* **DATA SHOWN**:
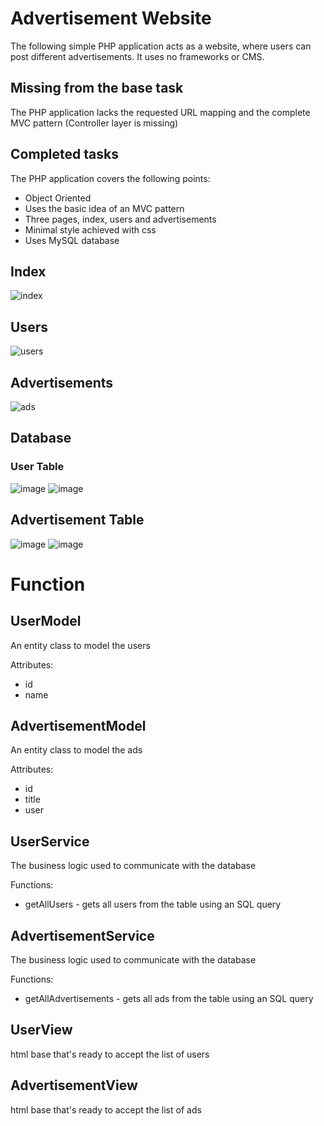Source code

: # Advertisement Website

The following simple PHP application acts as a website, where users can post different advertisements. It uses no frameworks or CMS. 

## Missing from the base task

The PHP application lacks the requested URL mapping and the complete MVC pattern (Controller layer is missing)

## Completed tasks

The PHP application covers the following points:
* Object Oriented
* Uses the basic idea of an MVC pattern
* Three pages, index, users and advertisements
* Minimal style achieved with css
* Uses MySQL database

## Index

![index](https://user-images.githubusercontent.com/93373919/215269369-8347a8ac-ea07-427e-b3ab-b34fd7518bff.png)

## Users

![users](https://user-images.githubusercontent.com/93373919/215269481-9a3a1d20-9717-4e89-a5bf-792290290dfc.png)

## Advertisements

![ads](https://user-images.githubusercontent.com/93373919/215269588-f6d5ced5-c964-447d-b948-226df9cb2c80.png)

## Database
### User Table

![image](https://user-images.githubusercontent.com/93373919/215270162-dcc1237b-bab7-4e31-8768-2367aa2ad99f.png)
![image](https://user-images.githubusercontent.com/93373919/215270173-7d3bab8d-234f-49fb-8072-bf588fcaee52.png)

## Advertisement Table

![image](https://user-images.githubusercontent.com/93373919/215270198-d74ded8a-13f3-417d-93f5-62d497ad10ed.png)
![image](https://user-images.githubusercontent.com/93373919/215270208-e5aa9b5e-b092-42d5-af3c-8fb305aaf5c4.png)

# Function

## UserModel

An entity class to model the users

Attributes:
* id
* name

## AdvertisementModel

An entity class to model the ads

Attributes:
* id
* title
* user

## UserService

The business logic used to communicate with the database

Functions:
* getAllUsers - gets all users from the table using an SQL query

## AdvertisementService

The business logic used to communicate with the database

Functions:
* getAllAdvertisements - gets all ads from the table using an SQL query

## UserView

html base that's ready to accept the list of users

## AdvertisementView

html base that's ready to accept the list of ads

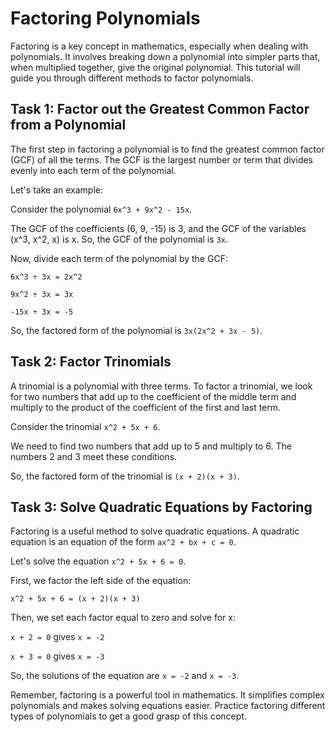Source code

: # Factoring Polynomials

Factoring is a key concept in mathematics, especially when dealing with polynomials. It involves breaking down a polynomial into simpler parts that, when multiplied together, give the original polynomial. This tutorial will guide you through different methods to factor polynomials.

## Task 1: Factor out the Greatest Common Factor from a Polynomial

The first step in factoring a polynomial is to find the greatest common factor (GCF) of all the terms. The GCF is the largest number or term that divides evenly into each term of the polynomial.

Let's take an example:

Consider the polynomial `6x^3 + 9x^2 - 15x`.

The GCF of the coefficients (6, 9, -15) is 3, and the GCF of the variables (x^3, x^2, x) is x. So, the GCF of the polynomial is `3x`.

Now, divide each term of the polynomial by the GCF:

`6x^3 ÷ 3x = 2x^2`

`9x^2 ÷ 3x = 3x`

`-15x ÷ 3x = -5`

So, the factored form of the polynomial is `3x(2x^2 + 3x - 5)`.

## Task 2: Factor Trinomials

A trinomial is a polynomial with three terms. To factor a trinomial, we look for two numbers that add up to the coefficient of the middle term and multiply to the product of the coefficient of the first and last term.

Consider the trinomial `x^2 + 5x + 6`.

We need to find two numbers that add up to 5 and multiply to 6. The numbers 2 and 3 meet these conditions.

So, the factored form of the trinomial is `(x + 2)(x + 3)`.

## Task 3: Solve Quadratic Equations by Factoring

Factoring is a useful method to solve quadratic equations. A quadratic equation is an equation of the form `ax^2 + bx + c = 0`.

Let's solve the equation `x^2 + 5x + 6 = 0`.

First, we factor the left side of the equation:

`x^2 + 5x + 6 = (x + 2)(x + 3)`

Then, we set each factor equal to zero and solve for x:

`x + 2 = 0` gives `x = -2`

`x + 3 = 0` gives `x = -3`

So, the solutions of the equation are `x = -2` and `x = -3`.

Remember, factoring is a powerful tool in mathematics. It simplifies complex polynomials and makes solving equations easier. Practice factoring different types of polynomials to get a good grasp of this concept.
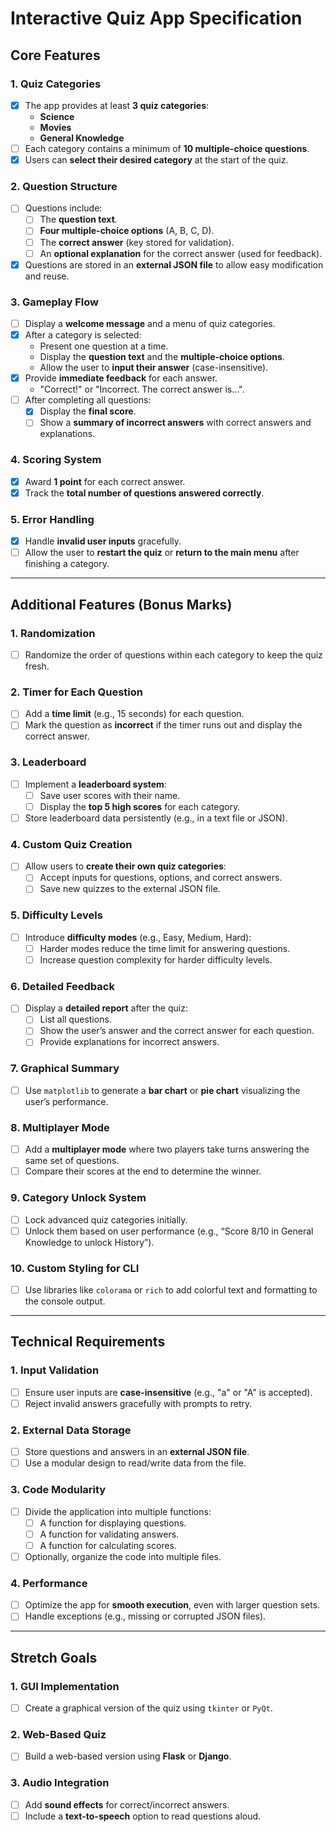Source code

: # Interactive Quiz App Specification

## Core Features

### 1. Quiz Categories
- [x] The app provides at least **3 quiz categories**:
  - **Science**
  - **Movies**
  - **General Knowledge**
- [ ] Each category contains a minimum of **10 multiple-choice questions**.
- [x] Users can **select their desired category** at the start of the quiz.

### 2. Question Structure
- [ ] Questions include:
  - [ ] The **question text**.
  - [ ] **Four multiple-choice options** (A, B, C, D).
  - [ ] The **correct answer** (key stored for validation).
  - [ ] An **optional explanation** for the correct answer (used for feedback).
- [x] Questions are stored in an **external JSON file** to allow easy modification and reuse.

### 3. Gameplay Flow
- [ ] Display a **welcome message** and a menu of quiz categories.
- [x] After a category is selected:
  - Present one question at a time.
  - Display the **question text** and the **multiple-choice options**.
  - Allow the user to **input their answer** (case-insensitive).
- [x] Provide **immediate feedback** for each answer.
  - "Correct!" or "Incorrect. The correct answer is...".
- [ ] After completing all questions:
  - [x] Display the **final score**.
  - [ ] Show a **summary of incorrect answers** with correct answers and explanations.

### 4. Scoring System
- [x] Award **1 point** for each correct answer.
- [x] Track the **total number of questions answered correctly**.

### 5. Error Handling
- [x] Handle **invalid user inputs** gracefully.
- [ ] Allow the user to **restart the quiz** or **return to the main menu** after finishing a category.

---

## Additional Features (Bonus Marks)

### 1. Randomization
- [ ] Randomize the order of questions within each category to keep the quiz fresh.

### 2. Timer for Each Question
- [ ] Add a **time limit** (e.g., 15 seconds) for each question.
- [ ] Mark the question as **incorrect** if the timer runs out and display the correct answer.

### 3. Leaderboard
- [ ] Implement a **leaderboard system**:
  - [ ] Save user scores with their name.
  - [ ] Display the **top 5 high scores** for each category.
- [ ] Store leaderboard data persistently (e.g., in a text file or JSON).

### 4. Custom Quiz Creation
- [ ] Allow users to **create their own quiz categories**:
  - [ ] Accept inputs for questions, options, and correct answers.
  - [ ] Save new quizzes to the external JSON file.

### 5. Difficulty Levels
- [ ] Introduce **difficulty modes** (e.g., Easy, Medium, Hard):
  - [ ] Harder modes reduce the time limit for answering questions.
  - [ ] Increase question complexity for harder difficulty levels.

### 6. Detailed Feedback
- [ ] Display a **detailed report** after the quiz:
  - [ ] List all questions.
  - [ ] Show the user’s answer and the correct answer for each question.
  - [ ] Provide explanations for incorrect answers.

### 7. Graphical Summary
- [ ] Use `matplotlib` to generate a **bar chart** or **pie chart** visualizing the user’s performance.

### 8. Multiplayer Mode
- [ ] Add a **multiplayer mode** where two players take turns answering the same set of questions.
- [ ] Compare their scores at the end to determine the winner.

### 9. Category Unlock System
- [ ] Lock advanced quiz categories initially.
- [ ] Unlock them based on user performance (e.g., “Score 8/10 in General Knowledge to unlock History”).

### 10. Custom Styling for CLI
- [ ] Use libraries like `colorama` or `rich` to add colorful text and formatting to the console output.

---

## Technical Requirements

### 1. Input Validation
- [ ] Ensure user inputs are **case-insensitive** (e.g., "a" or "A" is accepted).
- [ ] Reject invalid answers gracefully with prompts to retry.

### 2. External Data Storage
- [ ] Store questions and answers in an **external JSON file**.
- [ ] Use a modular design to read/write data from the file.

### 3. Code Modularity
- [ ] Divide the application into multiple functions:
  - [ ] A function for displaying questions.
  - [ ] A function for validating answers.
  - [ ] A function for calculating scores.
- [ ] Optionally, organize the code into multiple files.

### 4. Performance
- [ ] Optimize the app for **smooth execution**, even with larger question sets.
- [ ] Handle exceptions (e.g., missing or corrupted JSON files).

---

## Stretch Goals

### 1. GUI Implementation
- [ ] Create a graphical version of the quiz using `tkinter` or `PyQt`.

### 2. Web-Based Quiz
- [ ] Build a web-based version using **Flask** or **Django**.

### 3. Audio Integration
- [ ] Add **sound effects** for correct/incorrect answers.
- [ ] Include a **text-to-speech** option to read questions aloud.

---

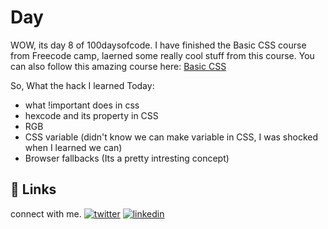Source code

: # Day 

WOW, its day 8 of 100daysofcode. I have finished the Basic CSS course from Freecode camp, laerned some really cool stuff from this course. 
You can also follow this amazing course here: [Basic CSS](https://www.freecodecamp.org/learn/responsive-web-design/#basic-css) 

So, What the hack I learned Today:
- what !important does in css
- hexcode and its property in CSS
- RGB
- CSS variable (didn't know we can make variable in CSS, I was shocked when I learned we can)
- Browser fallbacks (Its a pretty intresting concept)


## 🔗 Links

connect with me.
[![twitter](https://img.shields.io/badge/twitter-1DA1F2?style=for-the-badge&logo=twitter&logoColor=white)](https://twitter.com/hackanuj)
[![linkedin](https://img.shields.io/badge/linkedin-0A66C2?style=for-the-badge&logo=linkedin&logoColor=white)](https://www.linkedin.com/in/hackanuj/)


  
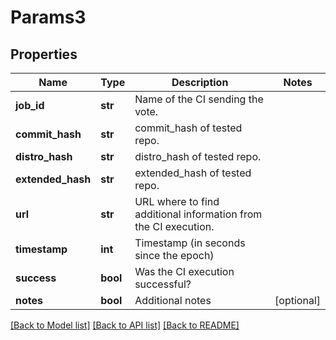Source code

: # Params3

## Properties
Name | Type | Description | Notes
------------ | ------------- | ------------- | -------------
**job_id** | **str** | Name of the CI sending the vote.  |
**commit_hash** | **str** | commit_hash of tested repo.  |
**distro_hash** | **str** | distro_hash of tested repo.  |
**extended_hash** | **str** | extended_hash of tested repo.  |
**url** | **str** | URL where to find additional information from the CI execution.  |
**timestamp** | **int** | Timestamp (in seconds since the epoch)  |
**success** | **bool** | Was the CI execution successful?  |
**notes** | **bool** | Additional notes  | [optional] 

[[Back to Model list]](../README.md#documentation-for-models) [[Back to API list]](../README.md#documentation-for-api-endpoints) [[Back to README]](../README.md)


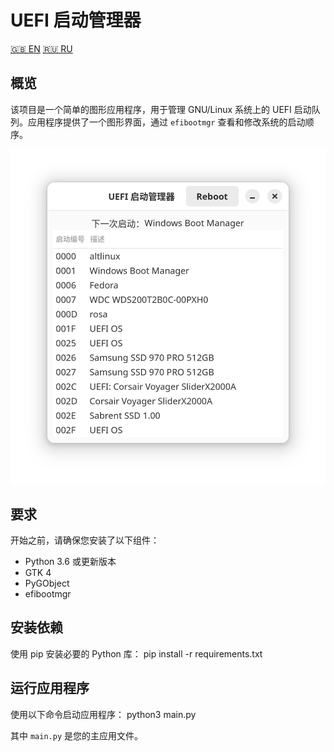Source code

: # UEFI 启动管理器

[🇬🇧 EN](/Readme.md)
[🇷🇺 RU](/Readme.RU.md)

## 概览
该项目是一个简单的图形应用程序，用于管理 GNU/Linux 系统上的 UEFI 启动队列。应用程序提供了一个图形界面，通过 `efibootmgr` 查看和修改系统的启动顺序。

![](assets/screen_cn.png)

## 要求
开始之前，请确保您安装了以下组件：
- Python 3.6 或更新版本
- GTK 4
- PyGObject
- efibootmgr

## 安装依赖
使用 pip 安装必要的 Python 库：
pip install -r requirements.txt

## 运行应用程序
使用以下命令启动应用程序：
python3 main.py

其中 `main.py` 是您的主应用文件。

* **GOAL OF THE EXERCISE**:
Would you please copy exactly the part of the entries above that begins at the line containing "So, the factored form of the polynomial" and ends at the line containing "## Task 3: Solve", both lines included?

* **ANSWER TO THE EXERCISE**:
So, the factored form of the polynomial is `3x(2x^2 + 3x - 5)`.

## Task 2: Factor Trinomials

A trinomial is a polynomial with three terms. To factor a trinomial, we look for two numbers that add up to the coefficient of the middle term and multiply to the product of the coefficient of the first and last term.

Consider the trinomial `x^2 + 5x + 6`.

We need to find two numbers that add up to 5 and multiply to 6. The numbers 2 and 3 meet these conditions.

So, the factored form of the trinomial is `(x + 2)(x + 3)`.

## Task 3: Solve Quadratic Equations by Factoring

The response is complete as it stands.